Dataset excerpts:
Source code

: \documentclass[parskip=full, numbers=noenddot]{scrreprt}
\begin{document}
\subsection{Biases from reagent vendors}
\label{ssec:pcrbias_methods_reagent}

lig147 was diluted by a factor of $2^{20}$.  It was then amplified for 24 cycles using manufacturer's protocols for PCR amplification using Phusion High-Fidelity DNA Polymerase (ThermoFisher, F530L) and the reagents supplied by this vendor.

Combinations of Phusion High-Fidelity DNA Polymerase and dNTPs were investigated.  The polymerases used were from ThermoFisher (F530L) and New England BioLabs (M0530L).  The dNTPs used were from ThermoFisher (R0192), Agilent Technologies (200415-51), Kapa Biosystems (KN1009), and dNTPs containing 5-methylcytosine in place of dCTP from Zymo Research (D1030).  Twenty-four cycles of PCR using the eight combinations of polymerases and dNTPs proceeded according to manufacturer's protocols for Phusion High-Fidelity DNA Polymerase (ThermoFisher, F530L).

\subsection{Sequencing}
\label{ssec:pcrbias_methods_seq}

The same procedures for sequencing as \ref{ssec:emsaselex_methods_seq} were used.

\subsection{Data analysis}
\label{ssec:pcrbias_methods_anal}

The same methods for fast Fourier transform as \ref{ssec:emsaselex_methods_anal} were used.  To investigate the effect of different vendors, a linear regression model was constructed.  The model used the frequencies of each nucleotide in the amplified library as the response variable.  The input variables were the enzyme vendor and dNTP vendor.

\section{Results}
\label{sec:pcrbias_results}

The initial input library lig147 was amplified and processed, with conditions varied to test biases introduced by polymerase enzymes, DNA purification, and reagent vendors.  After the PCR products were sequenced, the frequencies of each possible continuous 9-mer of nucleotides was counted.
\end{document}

- [Task prompt]:
From the first line to the last, copy every record exactly.

- [Result of the exercise]:
Source code

: \documentclass[parskip=full, numbers=noenddot]{scrreprt}
\begin{document}
\subsection{Biases from reagent vendors}
\label{ssec:pcrbias_methods_reagent}

lig147 was diluted by a factor of $2^{20}$.  It was then amplified for 24 cycles using manufacturer's protocols for PCR amplification using Phusion High-Fidelity DNA Polymerase (ThermoFisher, F530L) and the reagents supplied by this vendor.

Combinations of Phusion High-Fidelity DNA Polymerase and dNTPs were investigated.  The polymerases used were from ThermoFisher (F530L) and New England BioLabs (M0530L).  The dNTPs used were from ThermoFisher (R0192), Agilent Technologies (200415-51), Kapa Biosystems (KN1009), and dNTPs containing 5-methylcytosine in place of dCTP from Zymo Research (D1030).  Twenty-four cycles of PCR using the eight combinations of polymerases and dNTPs proceeded according to manufacturer's protocols for Phusion High-Fidelity DNA Polymerase (ThermoFisher, F530L).

\subsection{Sequencing}
\label{ssec:pcrbias_methods_seq}

The same procedures for sequencing as \ref{ssec:emsaselex_methods_seq} were used.

\subsection{Data analysis}
\label{ssec:pcrbias_methods_anal}

The same methods for fast Fourier transform as \ref{ssec:emsaselex_methods_anal} were used.  To investigate the effect of different vendors, a linear regression model was constructed.  The model used the frequencies of each nucleotide in the amplified library as the response variable.  The input variables were the enzyme vendor and dNTP vendor.

\section{Results}
\label{sec:pcrbias_results}

The initial input library lig147 was amplified and processed, with conditions varied to test biases introduced by polymerase enzymes, DNA purification, and reagent vendors.  After the PCR products were sequenced, the frequencies of each possible continuous 9-mer of nucleotides was counted.
\end{document}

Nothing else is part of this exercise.